He asked for her company? She looked at her hands that danced with tremors. It was no secret that she hated the dark. “Well, if you think you need my protection,” she replied.

The edge of his mouth twitched and his gold eyes sparkled. “I would appreciate it.” He held out the flashlight for her to take.

She wiped her sweaty palms against her jeans. The tips of her fingers grazed his callused palm before plucking her security blanket away. He clenched his now empty hand.

“These hallways are always so dark.” He waved his hand and the torches on the walls ignited. The warm flames cast a yellow glow along the walls and ceilings.

“Cool.” She stepped through the doorway. The Commander’s proximity and the light that illuminated the darkness gave her the courage to push down the long labyrinth of steps. Hieroglyphics spanned every square inch of black stone. Spells from what she recollected from her training in Egyptology. Never once did she believe she would actually meet the gods she studied for so many years.
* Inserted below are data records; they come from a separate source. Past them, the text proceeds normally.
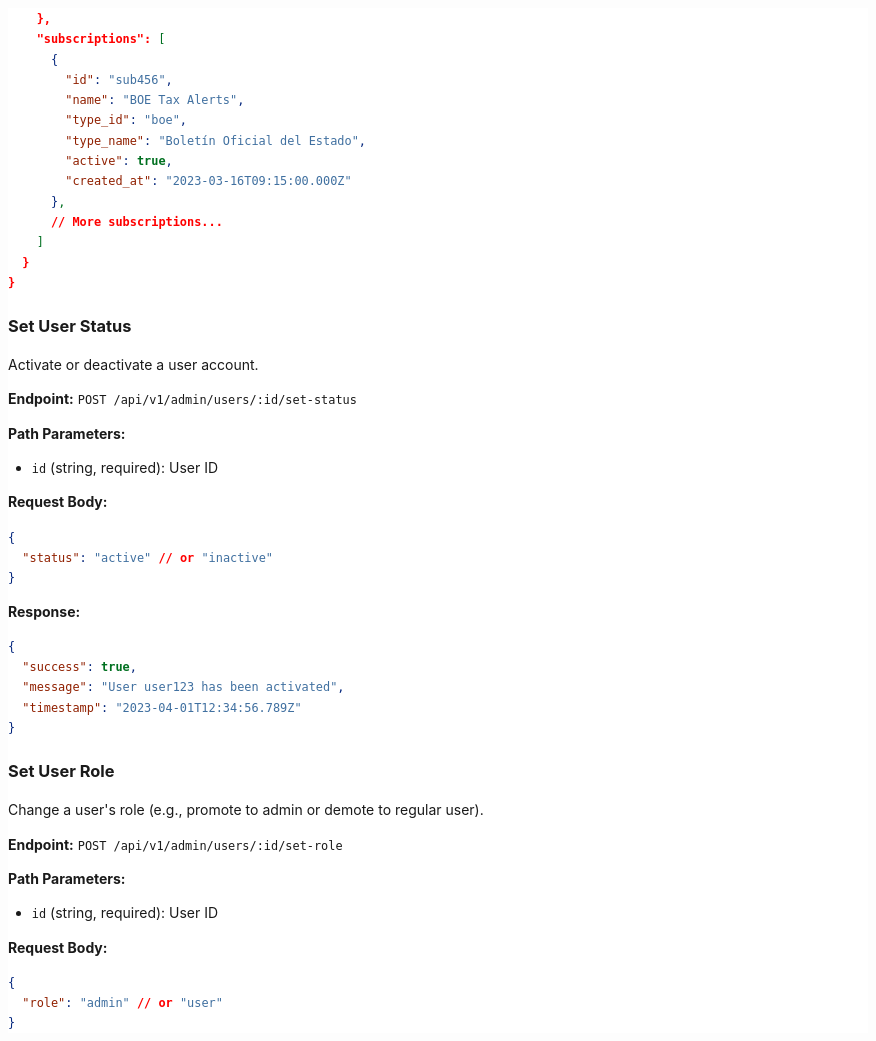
 ```json
    },
    "subscriptions": [
      {
        "id": "sub456",
        "name": "BOE Tax Alerts",
        "type_id": "boe",
        "type_name": "Boletín Oficial del Estado",
        "active": true,
        "created_at": "2023-03-16T09:15:00.000Z"
      },
      // More subscriptions...
    ]
  }
}
```

### Set User Status

Activate or deactivate a user account.

**Endpoint:** `POST /api/v1/admin/users/:id/set-status`

**Path Parameters:**
- `id` (string, required): User ID

**Request Body:**
```json
{
  "status": "active" // or "inactive"
}
```

**Response:**

```json
{
  "success": true,
  "message": "User user123 has been activated",
  "timestamp": "2023-04-01T12:34:56.789Z"
}
```

### Set User Role

Change a user's role (e.g., promote to admin or demote to regular user).

**Endpoint:** `POST /api/v1/admin/users/:id/set-role`

**Path Parameters:**
- `id` (string, required): User ID

**Request Body:**
```json
{
  "role": "admin" // or "user"
}
```
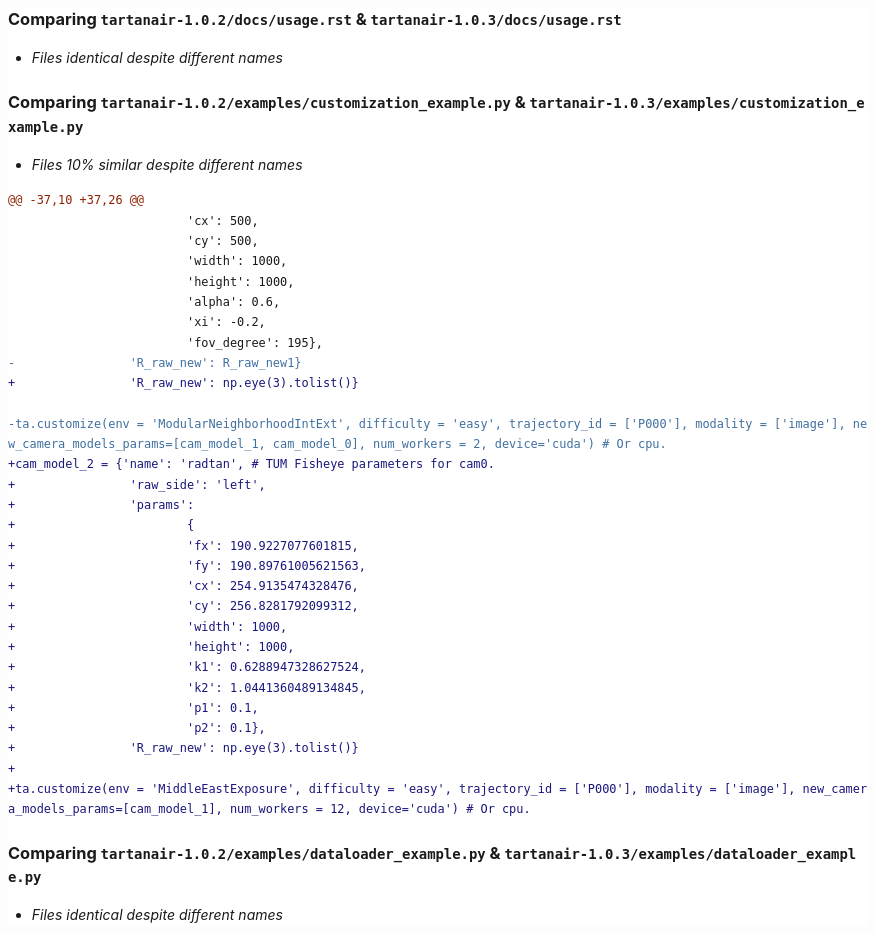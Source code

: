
 ```diff
```

### Comparing `tartanair-1.0.2/docs/usage.rst` & `tartanair-1.0.3/docs/usage.rst`

 * *Files identical despite different names*

### Comparing `tartanair-1.0.2/examples/customization_example.py` & `tartanair-1.0.3/examples/customization_example.py`

 * *Files 10% similar despite different names*

```diff
@@ -37,10 +37,26 @@
                         'cx': 500, 
                         'cy': 500, 
                         'width': 1000, 
                         'height': 1000, 
                         'alpha': 0.6, 
                         'xi': -0.2, 
                         'fov_degree': 195},
-                'R_raw_new': R_raw_new1}
+                'R_raw_new': np.eye(3).tolist()}
 
-ta.customize(env = 'ModularNeighborhoodIntExt', difficulty = 'easy', trajectory_id = ['P000'], modality = ['image'], new_camera_models_params=[cam_model_1, cam_model_0], num_workers = 2, device='cuda') # Or cpu.
+cam_model_2 = {'name': 'radtan', # TUM Fisheye parameters for cam0.
+                'raw_side': 'left',
+                'params':
+                        {
+                        'fx': 190.9227077601815,
+                        'fy': 190.89761005621563,
+                        'cx': 254.9135474328476,
+                        'cy': 256.8281792099312,
+                        'width': 1000,
+                        'height': 1000,
+                        'k1': 0.6288947328627524,
+                        'k2': 1.0441360489134845,
+                        'p1': 0.1,
+                        'p2': 0.1},
+                'R_raw_new': np.eye(3).tolist()}
+
+ta.customize(env = 'MiddleEastExposure', difficulty = 'easy', trajectory_id = ['P000'], modality = ['image'], new_camera_models_params=[cam_model_1], num_workers = 12, device='cuda') # Or cpu.
```

### Comparing `tartanair-1.0.2/examples/dataloader_example.py` & `tartanair-1.0.3/examples/dataloader_example.py`

 * *Files identical despite different names*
No dream could be this exhilarating and painful at the same time. 

She dared to brush her palm along the walls. Voices roared in her head, like the blast from a stereo volume set too high. She snatched her hand away to break the connection. The ancient narration ceased.
Thank God.
The story wasn’t a pretty one.

Dark and violent.

What did she expect? She descended into the halls of the damned, those found unworthy to pass through the gates of the afterlife or awaiting judgment for their crimes. A very fitting place for one of the residents of the sarcophagi carried into the cell. She shivered knowing what evil was held inside.

To keep her gift in check she stuffed her hands inside her sweatshirt’s front pocket along with her flashlight and batteries. She looked warily at the torches on the wall, waiting for that moment she would be plunged into darkness. Her heart pounded harder. 

With a heavy breath her heel hit the landing. Her quadriceps burned from the long descent into the belly of the prison. She looked up the staircase, but could see only darkness. Not even the light from the opening cut the stairwell’s black throat. Heaviness weighed in on her chest making it slightly harder to breath. If that wasn’t enough, the damp chill set further into her bones.

The flames from the torches danced across the stone labyrinth and beat back the evil that lurked in the darkness. The shadows rolled and snapped, threatening to pull her in and never let go. The prickling on her neck worsened with each step. She veered closer to Bomani. Their arms brushed as they walked. Her contact with him grounded her fear. Maybe he could grab her before the shadows took hold?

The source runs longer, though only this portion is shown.